#### SOURCE RECORDS:
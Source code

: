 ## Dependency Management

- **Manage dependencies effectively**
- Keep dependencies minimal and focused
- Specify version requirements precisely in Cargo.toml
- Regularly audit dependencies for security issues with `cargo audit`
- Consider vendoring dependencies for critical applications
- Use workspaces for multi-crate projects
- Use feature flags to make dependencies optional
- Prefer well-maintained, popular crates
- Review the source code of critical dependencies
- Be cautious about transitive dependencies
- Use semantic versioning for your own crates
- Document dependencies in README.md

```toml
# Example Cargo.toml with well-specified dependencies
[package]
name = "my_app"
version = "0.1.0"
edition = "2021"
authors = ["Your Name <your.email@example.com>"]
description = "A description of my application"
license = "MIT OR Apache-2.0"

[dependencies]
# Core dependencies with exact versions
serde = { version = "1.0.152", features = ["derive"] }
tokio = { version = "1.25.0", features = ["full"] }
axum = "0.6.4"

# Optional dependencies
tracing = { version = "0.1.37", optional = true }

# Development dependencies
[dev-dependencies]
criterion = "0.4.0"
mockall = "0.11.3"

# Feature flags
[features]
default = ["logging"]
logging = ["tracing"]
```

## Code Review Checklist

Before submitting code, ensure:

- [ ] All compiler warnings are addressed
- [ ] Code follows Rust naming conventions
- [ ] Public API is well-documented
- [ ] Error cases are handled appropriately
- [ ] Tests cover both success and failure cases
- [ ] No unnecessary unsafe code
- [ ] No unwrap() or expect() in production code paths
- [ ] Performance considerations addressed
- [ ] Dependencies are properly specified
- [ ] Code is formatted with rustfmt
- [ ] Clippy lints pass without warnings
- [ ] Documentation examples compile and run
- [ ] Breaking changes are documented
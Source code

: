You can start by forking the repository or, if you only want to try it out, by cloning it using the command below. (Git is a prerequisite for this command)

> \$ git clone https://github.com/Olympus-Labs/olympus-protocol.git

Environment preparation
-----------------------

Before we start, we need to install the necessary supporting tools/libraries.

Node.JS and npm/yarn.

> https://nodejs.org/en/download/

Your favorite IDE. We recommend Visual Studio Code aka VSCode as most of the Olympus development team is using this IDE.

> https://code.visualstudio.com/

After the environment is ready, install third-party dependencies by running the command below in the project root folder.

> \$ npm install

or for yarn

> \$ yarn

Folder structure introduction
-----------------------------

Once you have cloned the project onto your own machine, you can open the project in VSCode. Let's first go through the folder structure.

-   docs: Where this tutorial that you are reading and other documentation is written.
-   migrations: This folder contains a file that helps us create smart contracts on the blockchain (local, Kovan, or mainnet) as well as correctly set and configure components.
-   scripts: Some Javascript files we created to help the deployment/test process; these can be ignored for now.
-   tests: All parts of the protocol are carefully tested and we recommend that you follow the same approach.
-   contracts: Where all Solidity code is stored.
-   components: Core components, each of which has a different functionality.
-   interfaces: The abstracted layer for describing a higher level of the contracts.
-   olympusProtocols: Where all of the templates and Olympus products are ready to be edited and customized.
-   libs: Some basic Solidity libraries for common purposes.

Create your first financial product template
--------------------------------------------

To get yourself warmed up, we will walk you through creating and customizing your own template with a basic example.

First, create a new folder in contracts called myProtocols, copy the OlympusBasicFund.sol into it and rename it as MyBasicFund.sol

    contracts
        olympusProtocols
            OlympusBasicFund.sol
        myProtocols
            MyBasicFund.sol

#### TRY IT:
Find "a different functionality." in the records above. Repeat its line and every later line exactly, through the last one.

#### TASK RESPONSE:
-   components: Core components, each of which has a different functionality.
-   interfaces: The abstracted layer for describing a higher level of the contracts.
-   olympusProtocols: Where all of the templates and Olympus products are ready to be edited and customized.
-   libs: Some basic Solidity libraries for common purposes.

Create your first financial product template
--------------------------------------------

To get yourself warmed up, we will walk you through creating and customizing your own template with a basic example.

First, create a new folder in contracts called myProtocols, copy the OlympusBasicFund.sol into it and rename it as MyBasicFund.sol

    contracts
        olympusProtocols
            OlympusBasicFund.sol
        myProtocols
            MyBasicFund.sol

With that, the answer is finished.